VANDENBERG AIR FORCE BASE, Calif. -- Command Chief Master Sgt. Richard Small, the command chief of Air Force Space Command, answers the questions of Airmen stationed at Vandenberg during a enlisted call on March 19. This is Chief Small's first visit to a base since being appointed as Chief of AFSPC. (U.S. Air Force photo/Airman 1st Class Christian Thomas)

VANDENBERG AIR FORCE BASE, Calif. -- Command Chief Master Sgt. Richard Small, the command chief of Air Force Space Command, answers the questions of Airmen stationed at Vandenberg during a enlisted call on March 19. This is Chief Small's first visit to a base since being appointed as Chief of AFSPC. (U.S. Air Force photo/Airman 1st Class Christian Thomas)

VANDENBERG AIR FORCE BASE, Calif. -- Enlisted Airmen crowded the base theater to hear the command chief of Air Force Space Command as he addressed Airmen at an enlisted call here Thursday.

Chief Master Sgt. Richard Small, who arrived in AFSPC after being the command chief of the 9th Air Force, came to Vandenberg on his first official visit to the base to meet the Airmen, NCOs and senior NCOs responsible for operating and maintaining the West Coast's only space launch facility.

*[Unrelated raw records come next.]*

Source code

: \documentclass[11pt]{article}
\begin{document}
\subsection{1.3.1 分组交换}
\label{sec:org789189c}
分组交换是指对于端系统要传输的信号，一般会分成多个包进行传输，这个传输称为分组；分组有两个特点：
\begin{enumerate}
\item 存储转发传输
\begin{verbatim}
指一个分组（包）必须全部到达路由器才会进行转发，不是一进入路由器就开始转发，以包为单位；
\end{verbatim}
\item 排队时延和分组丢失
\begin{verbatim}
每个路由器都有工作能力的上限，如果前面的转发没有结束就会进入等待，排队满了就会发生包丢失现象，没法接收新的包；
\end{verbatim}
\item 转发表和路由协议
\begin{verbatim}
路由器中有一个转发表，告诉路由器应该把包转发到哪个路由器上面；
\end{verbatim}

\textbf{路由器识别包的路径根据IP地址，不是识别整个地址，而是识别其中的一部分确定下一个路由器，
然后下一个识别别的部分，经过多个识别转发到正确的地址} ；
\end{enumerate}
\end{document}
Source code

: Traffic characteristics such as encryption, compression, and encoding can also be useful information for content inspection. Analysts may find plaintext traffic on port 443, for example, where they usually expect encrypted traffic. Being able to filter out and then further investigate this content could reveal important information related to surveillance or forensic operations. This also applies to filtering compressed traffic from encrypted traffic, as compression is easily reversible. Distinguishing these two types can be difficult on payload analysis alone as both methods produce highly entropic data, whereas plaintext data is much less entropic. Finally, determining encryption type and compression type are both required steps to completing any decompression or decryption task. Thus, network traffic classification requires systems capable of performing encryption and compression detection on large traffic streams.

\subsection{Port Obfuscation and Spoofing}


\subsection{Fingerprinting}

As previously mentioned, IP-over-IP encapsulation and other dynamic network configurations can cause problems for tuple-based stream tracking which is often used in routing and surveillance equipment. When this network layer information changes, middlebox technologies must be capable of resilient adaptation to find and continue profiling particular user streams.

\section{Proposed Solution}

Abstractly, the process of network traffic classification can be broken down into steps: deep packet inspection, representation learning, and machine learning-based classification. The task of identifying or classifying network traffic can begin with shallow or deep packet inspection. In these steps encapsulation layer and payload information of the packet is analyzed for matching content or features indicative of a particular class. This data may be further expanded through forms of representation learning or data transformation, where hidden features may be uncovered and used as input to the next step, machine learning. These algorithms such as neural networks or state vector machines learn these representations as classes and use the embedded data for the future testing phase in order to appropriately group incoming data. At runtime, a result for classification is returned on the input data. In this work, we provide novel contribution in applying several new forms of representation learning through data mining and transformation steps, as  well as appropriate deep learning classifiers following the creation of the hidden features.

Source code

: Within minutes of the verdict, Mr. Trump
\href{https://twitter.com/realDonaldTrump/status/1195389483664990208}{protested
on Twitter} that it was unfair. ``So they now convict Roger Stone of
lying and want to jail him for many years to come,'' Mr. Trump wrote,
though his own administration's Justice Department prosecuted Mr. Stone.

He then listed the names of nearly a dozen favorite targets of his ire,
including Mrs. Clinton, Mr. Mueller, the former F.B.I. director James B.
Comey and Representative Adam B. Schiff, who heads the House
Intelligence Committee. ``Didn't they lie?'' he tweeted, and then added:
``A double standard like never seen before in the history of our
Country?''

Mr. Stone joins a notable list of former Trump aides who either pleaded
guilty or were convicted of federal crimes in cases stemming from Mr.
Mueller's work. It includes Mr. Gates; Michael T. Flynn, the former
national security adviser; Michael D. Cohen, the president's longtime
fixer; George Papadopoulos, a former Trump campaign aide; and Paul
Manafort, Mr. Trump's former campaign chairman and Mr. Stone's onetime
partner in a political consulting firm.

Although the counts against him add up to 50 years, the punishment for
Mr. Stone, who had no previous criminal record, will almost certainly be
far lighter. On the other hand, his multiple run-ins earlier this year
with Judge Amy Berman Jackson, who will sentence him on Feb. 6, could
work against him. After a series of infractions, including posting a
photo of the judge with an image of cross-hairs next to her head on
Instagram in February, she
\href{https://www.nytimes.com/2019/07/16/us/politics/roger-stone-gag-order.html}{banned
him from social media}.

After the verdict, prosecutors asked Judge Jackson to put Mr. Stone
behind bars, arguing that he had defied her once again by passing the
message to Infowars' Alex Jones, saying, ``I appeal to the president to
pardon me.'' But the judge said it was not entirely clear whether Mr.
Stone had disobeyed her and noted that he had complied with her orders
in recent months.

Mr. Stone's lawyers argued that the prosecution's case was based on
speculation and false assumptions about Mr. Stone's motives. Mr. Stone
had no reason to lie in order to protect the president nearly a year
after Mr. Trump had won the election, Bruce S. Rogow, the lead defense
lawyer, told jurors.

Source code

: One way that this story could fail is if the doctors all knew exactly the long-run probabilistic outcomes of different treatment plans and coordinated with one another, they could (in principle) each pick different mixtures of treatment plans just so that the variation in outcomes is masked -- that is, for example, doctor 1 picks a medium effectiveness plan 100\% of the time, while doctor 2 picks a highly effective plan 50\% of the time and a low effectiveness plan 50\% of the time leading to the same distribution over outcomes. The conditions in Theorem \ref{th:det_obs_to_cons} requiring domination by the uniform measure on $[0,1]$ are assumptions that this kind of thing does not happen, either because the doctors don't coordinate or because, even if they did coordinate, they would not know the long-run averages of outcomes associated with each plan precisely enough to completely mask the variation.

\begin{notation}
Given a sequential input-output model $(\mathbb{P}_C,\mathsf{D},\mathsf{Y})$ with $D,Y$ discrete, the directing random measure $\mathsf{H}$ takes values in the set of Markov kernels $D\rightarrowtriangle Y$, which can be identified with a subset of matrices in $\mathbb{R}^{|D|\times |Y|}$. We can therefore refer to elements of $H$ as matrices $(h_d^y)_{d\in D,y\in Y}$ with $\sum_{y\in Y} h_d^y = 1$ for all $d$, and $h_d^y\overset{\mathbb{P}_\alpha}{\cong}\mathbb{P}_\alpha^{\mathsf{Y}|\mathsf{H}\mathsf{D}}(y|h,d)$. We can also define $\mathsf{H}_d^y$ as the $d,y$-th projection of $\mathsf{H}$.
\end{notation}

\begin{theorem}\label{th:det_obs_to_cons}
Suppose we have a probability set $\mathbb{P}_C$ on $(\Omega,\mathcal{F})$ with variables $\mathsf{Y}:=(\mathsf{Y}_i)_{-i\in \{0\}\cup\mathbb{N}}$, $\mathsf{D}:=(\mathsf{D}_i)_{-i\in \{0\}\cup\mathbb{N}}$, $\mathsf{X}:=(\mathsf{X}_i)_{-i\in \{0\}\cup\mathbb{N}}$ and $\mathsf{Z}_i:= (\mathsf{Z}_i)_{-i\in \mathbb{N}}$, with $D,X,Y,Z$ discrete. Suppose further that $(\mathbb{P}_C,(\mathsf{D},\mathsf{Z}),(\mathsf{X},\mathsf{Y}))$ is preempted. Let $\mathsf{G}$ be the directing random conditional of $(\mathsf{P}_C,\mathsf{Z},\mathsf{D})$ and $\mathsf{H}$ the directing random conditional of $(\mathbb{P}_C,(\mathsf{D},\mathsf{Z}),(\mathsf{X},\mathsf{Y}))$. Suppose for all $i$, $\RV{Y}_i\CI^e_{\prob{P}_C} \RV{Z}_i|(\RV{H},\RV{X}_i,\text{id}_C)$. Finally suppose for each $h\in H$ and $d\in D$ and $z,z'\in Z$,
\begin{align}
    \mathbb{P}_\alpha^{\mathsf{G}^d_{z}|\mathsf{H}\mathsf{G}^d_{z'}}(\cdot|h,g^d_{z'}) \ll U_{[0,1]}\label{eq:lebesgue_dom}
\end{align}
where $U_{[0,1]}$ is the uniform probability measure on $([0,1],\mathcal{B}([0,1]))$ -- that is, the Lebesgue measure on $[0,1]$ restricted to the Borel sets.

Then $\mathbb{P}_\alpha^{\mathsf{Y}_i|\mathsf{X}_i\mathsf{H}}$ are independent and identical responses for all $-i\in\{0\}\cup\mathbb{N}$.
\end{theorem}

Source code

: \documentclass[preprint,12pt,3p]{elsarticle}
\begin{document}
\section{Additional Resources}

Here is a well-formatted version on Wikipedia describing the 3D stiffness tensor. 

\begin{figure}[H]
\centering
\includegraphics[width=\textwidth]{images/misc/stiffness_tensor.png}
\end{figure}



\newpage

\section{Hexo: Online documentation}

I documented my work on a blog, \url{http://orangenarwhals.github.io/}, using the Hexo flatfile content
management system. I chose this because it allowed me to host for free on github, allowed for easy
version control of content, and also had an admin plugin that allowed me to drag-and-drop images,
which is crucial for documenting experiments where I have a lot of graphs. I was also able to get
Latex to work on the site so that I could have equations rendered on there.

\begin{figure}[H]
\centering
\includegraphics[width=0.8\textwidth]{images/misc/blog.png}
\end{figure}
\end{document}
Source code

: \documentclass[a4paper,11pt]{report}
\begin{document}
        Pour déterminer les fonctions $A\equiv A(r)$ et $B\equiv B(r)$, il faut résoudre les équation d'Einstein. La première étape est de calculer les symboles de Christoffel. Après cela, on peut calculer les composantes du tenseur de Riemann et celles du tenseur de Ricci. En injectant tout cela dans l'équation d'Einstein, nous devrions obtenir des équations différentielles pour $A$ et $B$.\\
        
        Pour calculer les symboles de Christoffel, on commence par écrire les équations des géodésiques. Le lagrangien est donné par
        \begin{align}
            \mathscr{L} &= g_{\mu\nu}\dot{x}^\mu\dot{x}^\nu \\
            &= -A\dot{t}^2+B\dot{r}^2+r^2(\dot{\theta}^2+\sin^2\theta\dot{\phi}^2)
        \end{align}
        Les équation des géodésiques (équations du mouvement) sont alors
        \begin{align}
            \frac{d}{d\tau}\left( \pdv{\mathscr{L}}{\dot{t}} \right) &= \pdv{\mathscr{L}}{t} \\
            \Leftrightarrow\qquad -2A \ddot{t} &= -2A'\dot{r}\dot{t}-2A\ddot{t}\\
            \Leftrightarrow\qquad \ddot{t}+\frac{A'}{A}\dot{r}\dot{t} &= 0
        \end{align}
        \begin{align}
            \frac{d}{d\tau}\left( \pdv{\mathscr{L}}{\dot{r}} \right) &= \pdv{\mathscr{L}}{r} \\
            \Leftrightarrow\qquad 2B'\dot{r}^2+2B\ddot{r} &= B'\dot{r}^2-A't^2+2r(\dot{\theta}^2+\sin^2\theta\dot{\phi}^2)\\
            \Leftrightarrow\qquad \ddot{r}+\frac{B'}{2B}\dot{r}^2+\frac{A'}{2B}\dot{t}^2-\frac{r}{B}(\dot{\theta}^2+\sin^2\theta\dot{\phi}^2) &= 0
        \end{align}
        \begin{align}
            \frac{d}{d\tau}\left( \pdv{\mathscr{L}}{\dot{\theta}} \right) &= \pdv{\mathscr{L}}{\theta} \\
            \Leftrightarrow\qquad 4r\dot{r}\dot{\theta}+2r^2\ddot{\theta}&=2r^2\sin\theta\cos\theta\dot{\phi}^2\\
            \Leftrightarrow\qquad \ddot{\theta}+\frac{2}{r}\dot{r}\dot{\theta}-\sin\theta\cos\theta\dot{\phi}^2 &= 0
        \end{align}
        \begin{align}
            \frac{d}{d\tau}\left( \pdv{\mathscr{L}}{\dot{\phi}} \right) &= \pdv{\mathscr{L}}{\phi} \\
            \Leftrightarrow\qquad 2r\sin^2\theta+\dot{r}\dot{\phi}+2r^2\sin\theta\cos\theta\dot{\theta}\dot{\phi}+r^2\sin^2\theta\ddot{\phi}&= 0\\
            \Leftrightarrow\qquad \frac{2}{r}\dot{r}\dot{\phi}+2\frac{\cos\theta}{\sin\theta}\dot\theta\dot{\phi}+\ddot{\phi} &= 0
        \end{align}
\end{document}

"There are a lot of dedicated Airmen at Vandenberg," Chief Small said. "Their everyday work is helping to ensure that the United States remains dominant in space, and for that we, as a nation, are indebted to them."

The chief included a wide range of topics at his enlisted call covering in-lieu-of deployments, expectations of Airmen in the command and his first impressions of the base. The chief got an up-close look at some of the driving forces behind Vandenberg. The chief also talked about the installation's unique mission and its importance to the Global War on Terror.

"During my visit I have heard the term 'space-enabled warfighter,' and I like that," Chief Small said. "The term encompasses what Airmen here are doing."

The chief stressed the importance of leadership protecting its assets. Any organization the size of the Air Force will have a finite supply of resources, whether it is money or people, he said. It is important for people at all levels to practice being good stewards of the resources we are given.

"I expect our Airmen to give a hundred percent every day, not only in your job but, (to) better yourself as a leader and a follower," the chief said. "It is important for our Airmen to be able to support the command above them as well as lead the Airmen below them."

Chief Small not only updated Vandenberg Airmen on issues important to the command and enlisted leadership, but encouraged them to hit the history books.

"I think it is important for every Airman to continue his or her education, especially in history" he said. "I would encourage any Airman to pick up a biography about those military members who have served before them. The insight they gain will help them in life and maybe on the battlefield."

Chief Small toured the base's facilities, dined with some of Vandenberg's most outstanding Airmen and NCOs, and broadened their experience by providing insights developed and honed in his more-than 24 years of service.

"Chief Small was very insightful," said Airman Kenneth Francisco, a 30th Logistics Readiness Squadron vehicle operator. "As an Airman it is always beneficial to learn from someone who has been so successful in their career."